A cascata – solo per cominciare – citiamo la Legge 133/2008 (per l’avvio dei lavori basta una DIA), la Legge 69/2009 (su profondità di scavo, accesso ai condomini, passaggio di cavi) poi la Direttiva 2009/140/CE e la delibera AGCom 622/11/CONS.
Sulla carta del menù legislativo i diritti ci sono tutti. E’ stata regolata la realizzazione di dorsali ottiche, la condivisione di infrastrutture ed il cablaggio degli edifici. Abbiamo dunque regole perfino sulla profondità di scavo, sulla risistemazione delle aree pubbliche coinvolte, sulla posa a terra ed aerea (cd. “senza appoggio”) della fibra.
Così tra il 2012 e il 2014 abbiamo avuto prima il “Decreto Sviluppo 2” (Legge 221/2012) che ha semplificato l’installazione di impianti ed apparati nei condomini. A seguire il “Regolamento Scavi” che ha normato le minitrincee (Decr. MISE 1/10/2013). Poi è stata la volta del “Decreto del Fare” tradotto in Legge 98/2013, che ha liberalizzato il wi-fi e ha tolto la patente agli installatori.
Ancora dopo, è intervenuto il D.Lgs 21/2014 che ha modificato il Codice del consumo ed infine il famoso “Destinazione Italia” (Legge 9/2014) che ha sgravato fisco e burocrazia sugli scavi ma soprattutto ha istituito il catasto delle infrastrutture che AGCom dovrebbe completare entro l’anno.
Per quanto concerne la fibra ottica siamo dunque arrivati all’optimum sognato da Pareto, cioè quella condizione che si raggiunge quando, avendo operato tutti i miglioramenti possibili alla struttura economica, si giunge al punto in cui è impossibile migliorare la situazione di un ente senza compromettere il benessere di un altro.
Le novità intervenute con il documento “Strategia italiana per la banda ultralarga” confermano le tesi di Pareto ossia che da questo momento in poi qualsiasi intervento legislativo sull’economia implica uno squilibrio da una parte ed una perdita di efficienza del sistema. Del resto è vero che un solo regolamento attuativo (Kirskmann) può far cadere tutto il castello legislativo che abbiamo or ora descritto e riassunto.

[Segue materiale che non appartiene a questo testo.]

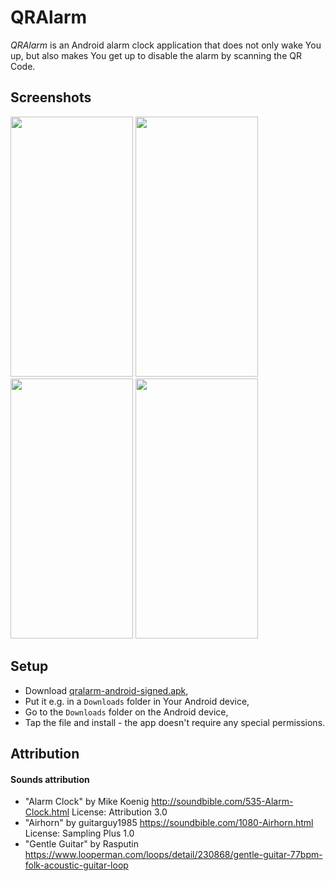 
# QRAlarm

*QRAlarm* is an Android alarm clock application that does not only wake You up, but also makes You get up to disable the alarm by scanning the QR Code.

## Screenshots
<img src="./screenshots/HomeScreen.jpg" width="196" height="416"/>
<img src="./screenshots/SettingsScreen.jpg" width="196" height="416"/>
<img src="./screenshots/ScannerScreen.jpg" width="196" height="416"/>
<img src="./screenshots/GuideScreen.jpg" width="196" height="416"/>

## Setup
* Download [qralarm-android-signed.apk](https://github.com/sweakpl/qralarm-android/releases),
* Put it e.g. in a `Downloads` folder in Your Android device,
* Go to the `Downloads` folder on the Android device,
* Tap the file and install - the app doesn't require any special permissions.

## Attribution

#### Sounds attribution
* "Alarm Clock" by Mike Koenig http://soundbible.com/535-Alarm-Clock.html License: Attribution 3.0
* "Airhorn" by guitarguy1985 https://soundbible.com/1080-Airhorn.html License: Sampling Plus 1.0
* "Gentle Guitar" by Rasputin https://www.looperman.com/loops/detail/230868/gentle-guitar-77bpm-folk-acoustic-guitar-loop
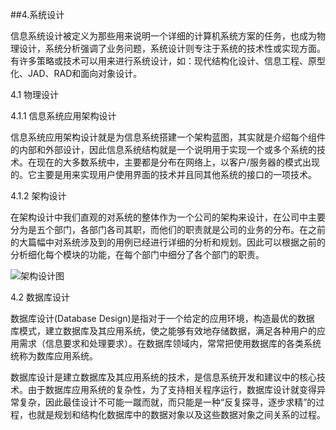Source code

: 
##4.系统设计


信息系统设计被定义为那些用来说明一个详细的计算机系统方案的任务，也成为物理设计，系统分析强调了业务问题，系统设计则专注于系统的技术性或实现方面。有许多策略或技术可以用来进行系统设计，如：现代结构化设计、信息工程、原型化、JAD、RAD和面向对象设计。

4.1 物理设计

4.1.1 信息系统应用架构设计

信息系统应用架构设计就是为信息系统搭建一个架构蓝图，其实就是介绍每个组件的内部和外部设计，因此信息系统结构就是一个说明用于实现一个或多个系统的技术。在现在的大多数系统中，主要都是分布在网络上，以客户/服务器的模式出现的。它主要是用来实现用户使用界面的技术并且同其他系统的接口的一项技术。

4.1.2 架构设计

在架构设计中我们直观的对系统的整体作为一个公司的架构来设计，在公司中主要分为是五个部门，各部门各司其职，而他们的职责就是公司的业务的分布。在之前的大篇幅中对系统涉及到的用例已经进行详细的分析和规划。因此可以根据之前的分析细化每个模块的功能，在每个部门中细分了各个部门的职责。

![架构设计图](http://a1.qpic.cn/psb?/V11WCLch3sj1zd/GblrfQYKg6RUJ54w.Tq6iP1qO3bm04qQtJh.EO27oac!/b/dHQBAAAAAAAA&bo=FgKRAQAAAAADB6Y!&rf=viewer_4)

4.2 数据库设计

数据库设计(Database Design)是指对于一个给定的应用环境，构造最优的数据 库模式，建立数据库及其应用系统，使之能够有效地存储数据，满足各种用户的应用需求（信息要求和处理要求）。在数据库领域内，常常把使用数据库的各类系统统称为数库应用系统。  

数据库设计是建立数据库及其应用系统的技术，是信息系统开发和建议中的核心技术。由于数据库应用系统的复杂性，为了支持相关程序运行，数据库设计就变得异常复杂，因此最佳设计不可能一蹴而就，而只能是一种“反复探寻，逐步求精”的过程，也就是规划和结构化数据库中的数据对象以及这些数据对象之间关系的过程。
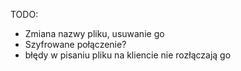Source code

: TODO:
- Zmiana nazwy pliku, usuwanie go
- Szyfrowane połączenie?
- błędy w pisaniu pliku na kliencie nie rozłączają go
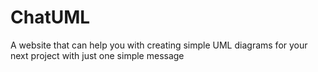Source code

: # ChatUML
A website that can help you with creating simple UML diagrams for your next project with just one simple message
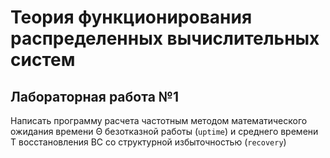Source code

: # Теория функционирования распределенных вычислительных систем

## Лабораторная работа №1
Написать программу расчета частотным методом математического ожидания времени Θ безотказной работы (`uptime`) и среднего времени T восстановления ВС со структурной избыточностью (`recovery`)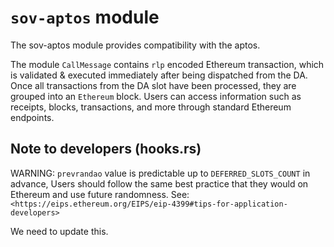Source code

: # `sov-aptos` module

The sov-aptos module provides compatibility with the aptos.

The module `CallMessage` contains `rlp` encoded Ethereum transaction, which is validated & executed immediately after being dispatched from the DA. Once all transactions from the DA slot have been processed, they are grouped into an `Ethereum` block. Users can access information such as receipts, blocks, transactions, and more through standard Ethereum endpoints.

## Note to developers (hooks.rs)

WARNING: `prevrandao` value is predictable up to `DEFERRED_SLOTS_COUNT` in advance,
Users should follow the same best practice that they would on Ethereum and use future randomness.
See: `<https://eips.ethereum.org/EIPS/eip-4399#tips-for-application-developers>`

We need to update this.
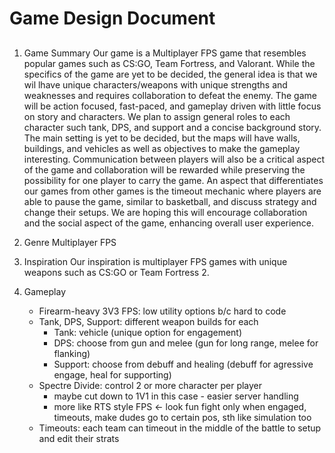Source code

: # Game Design Document
## 
1. Game Summary
   Our game is a Multiplayer FPS game that resembles popular games such as CS:GO, Team Fortress, and Valorant. While the specifics of the game are yet to be decided, the general idea is that we wil lhave unique characters/weapons
   with unique strengths and weaknesses and requires collaboration to defeat the enemy. The game will be action focused, fast-paced, and gameplay driven with little focus on story and characters. We plan to assign general roles to each character such     tank, DPS, and support and a concise background story. The main setting is yet to be decided, but the maps will have walls, buildings, and vehicles as well as objectives to make the gameplay interesting.
   Communication between players will also be a critical aspect of the game and collaboration will be rewarded while preserving the possibility for one player to carry the game.
   An aspect that differentiates our games from other games is the timeout mechanic where players are able to pause the game, similar to basketball, and discuss strategy and change their setups. We are hoping this will encourage collaboration
   and the social aspect of the game, enhancing overall user experience. 

3. Genre
   Multiplayer FPS
4. Inspiration
   Our inspiration is multiplayer FPS games with unique weapons such as CS:GO or Team Fortress 2.
   
5. Gameplay
    * Firearm-heavy 3V3 FPS: low utility options b/c hard to code
    * Tank, DPS, Support: different weapon builds for each
        - Tank: vehicle (unique option for engagement)
        - DPS: choose from gun and melee (gun for long range, melee for flanking)
        - Support: choose from debuff and healing (debuff for agressive engage, heal for supporting)
    * Spectre Divide: control 2 or more character per player
        - maybe cut down to 1V1 in this case - easier server handling
        - more like RTS style FPS <- look fun
            fight only when engaged, timeouts, make dudes go to certain pos, sth like simulation too
    * Timeouts: each team can timeout in the middle of the battle to setup and edit their strats
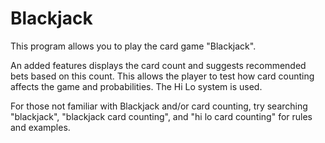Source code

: # Blackjack

This program allows you to play the card game "Blackjack".

An added features displays the card count and suggests recommended bets based on this count.
This allows the player to test how card counting affects the game and probabilities.
The Hi Lo system is used.

For those not familiar with Blackjack and/or card counting, try searching "blackjack",
"blackjack card counting", and "hi lo card counting" for rules and examples.
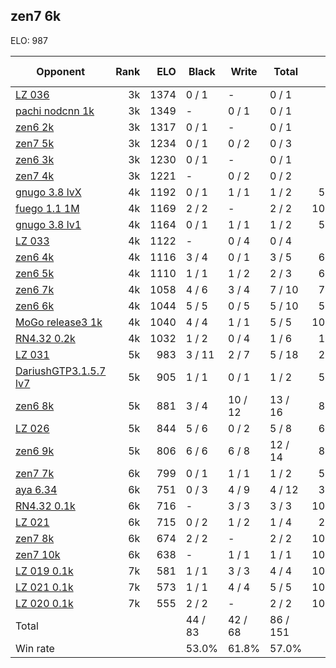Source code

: ## zen7 6k ##

ELO: 987

Opponent | Rank | ELO | Black | Write | Total | Win rate
---------|-----:|----:|-------|-------|-------|-------:
[LZ 036](LZ%20036.md) | 3k | 1374 | 0 / 1 | - | 0 / 1 | 0.0%
[pachi nodcnn 1k](pachi%20nodcnn%201k.md) | 3k | 1349 | - | 0 / 1 | 0 / 1 | 0.0%
[zen6 2k](zen6%202k.md) | 3k | 1317 | 0 / 1 | - | 0 / 1 | 0.0%
[zen7 5k](zen7%205k.md) | 3k | 1234 | 0 / 1 | 0 / 2 | 0 / 3 | 0.0%
[zen6 3k](zen6%203k.md) | 3k | 1230 | 0 / 1 | - | 0 / 1 | 0.0%
[zen7 4k](zen7%204k.md) | 3k | 1221 | - | 0 / 2 | 0 / 2 | 0.0%
[gnugo 3.8 lvX](gnugo%203.8%20lvX.md) | 4k | 1192 | 0 / 1 | 1 / 1 | 1 / 2 | 50.0%
[fuego 1.1 1M](fuego%201.1%201M.md) | 4k | 1169 | 2 / 2 | - | 2 / 2 | 100.0%
[gnugo 3.8 lv1](gnugo%203.8%20lv1.md) | 4k | 1164 | 0 / 1 | 1 / 1 | 1 / 2 | 50.0%
[LZ 033](LZ%20033.md) | 4k | 1122 | - | 0 / 4 | 0 / 4 | 0.0%
[zen6 4k](zen6%204k.md) | 4k | 1116 | 3 / 4 | 0 / 1 | 3 / 5 | 60.0%
[zen6 5k](zen6%205k.md) | 4k | 1110 | 1 / 1 | 1 / 2 | 2 / 3 | 66.7%
[zen6 7k](zen6%207k.md) | 4k | 1058 | 4 / 6 | 3 / 4 | 7 / 10 | 70.0%
[zen6 6k](zen6%206k.md) | 4k | 1044 | 5 / 5 | 0 / 5 | 5 / 10 | 50.0%
[MoGo release3 1k](MoGo%20release3%201k.md) | 4k | 1040 | 4 / 4 | 1 / 1 | 5 / 5 | 100.0%
[RN4.32 0.2k](RN4.32%200.2k.md) | 4k | 1032 | 1 / 2 | 0 / 4 | 1 / 6 | 16.7%
[LZ 031](LZ%20031.md) | 5k | 983 | 3 / 11 | 2 / 7 | 5 / 18 | 27.8%
[DariushGTP3.1.5.7 lv7](DariushGTP3.1.5.7%20lv7.md) | 5k | 905 | 1 / 1 | 0 / 1 | 1 / 2 | 50.0%
[zen6 8k](zen6%208k.md) | 5k | 881 | 3 / 4 | 10 / 12 | 13 / 16 | 81.3%
[LZ 026](LZ%20026.md) | 5k | 844 | 5 / 6 | 0 / 2 | 5 / 8 | 62.5%
[zen6 9k](zen6%209k.md) | 5k | 806 | 6 / 6 | 6 / 8 | 12 / 14 | 85.7%
[zen7 7k](zen7%207k.md) | 6k | 799 | 0 / 1 | 1 / 1 | 1 / 2 | 50.0%
[aya 6.34](aya%206.34.md) | 6k | 751 | 0 / 3 | 4 / 9 | 4 / 12 | 33.3%
[RN4.32 0.1k](RN4.32%200.1k.md) | 6k | 716 | - | 3 / 3 | 3 / 3 | 100.0%
[LZ 021](LZ%20021.md) | 6k | 715 | 0 / 2 | 1 / 2 | 1 / 4 | 25.0%
[zen7 8k](zen7%208k.md) | 6k | 674 | 2 / 2 | - | 2 / 2 | 100.0%
[zen7 10k](zen7%2010k.md) | 6k | 638 | - | 1 / 1 | 1 / 1 | 100.0%
[LZ 019 0.1k](LZ%20019%200.1k.md) | 7k | 581 | 1 / 1 | 3 / 3 | 4 / 4 | 100.0%
[LZ 021 0.1k](LZ%20021%200.1k.md) | 7k | 573 | 1 / 1 | 4 / 4 | 5 / 5 | 100.0%
[LZ 020 0.1k](LZ%20020%200.1k.md) | 7k | 555 | 2 / 2 | - | 2 / 2 | 100.0%
Total | | | 44 / 83 | 42 / 68 | 86 / 151 | 
Win rate| | | 53.0% | 61.8% | 57.0% | 
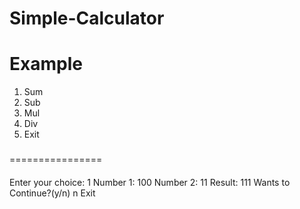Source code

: # Simple-Calculator
# Example
1) Sum
2) Sub
3) Mul
4) Div
5) Exit
###
================
####
Enter your choice: 1
Number 1: 100
Number 2: 11
Result: 111
Wants to Continue?(y/n)
n
Exit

Facciamo alcuni esempi: quando il Governo voleva imporre per decreto una data di scadenza della rete in rame di Telecom Italia si era in procinto di danneggiare una società quotata in borsa per ottenere una spinta sulla fibra. Altro esempio: quando il Governo voleva imporre una scelta tecnologica (Ftth, fiber to the home) si andava a viziare la competizione arrecando un maggior danno alle aree a fallimento di mercato. Ancora un altro esempio: quando nella Strategia BUL troviamo la clausola “wholesale only” intesa come diritto per un operatore di rete che fornisca connettività solo all’ingrosso, di vendere accesso con fibra spenta, piuttosto che il mero accesso alle sue infrastrutture passive (i.e. le canaline) cosa abbiamo se non l’esatto contrario della legislazione vigente che invece favorisce co-ubicazione e condivisione?
Queste sono tutte alterazioni artificiose del sistema che al sistema non appartengono e che lo soffocano. Già solo per questi motivi non è sbagliato, per un operatore concorrente, correre a coprire determinate aree di interesse con la fibra ottica. L’investimento che le norme gli consentono oggi, potrebbero non consentirglielo già domani. Nelle more dell’attuazione della Strategia BUL promossa dal Governo chi investe oggi, lo può fare a condizioni che potrebbero non essere più valide domani. Perché domani magari, la necessità di copertura di altri capitoli di spesa pubblica, potrebbe portare ad imporre corrispettivi nuovi – oggi non dovuti – a chi vuole usare il suolo pubblico. Del resto, se è stato imposto di pagare l’IMU alle case terremotate e sui terreni agricoli, cosa vieta di imporre TOSAP e COSAP anche a chi usa la rete fisica o logica di altri? Pensateci.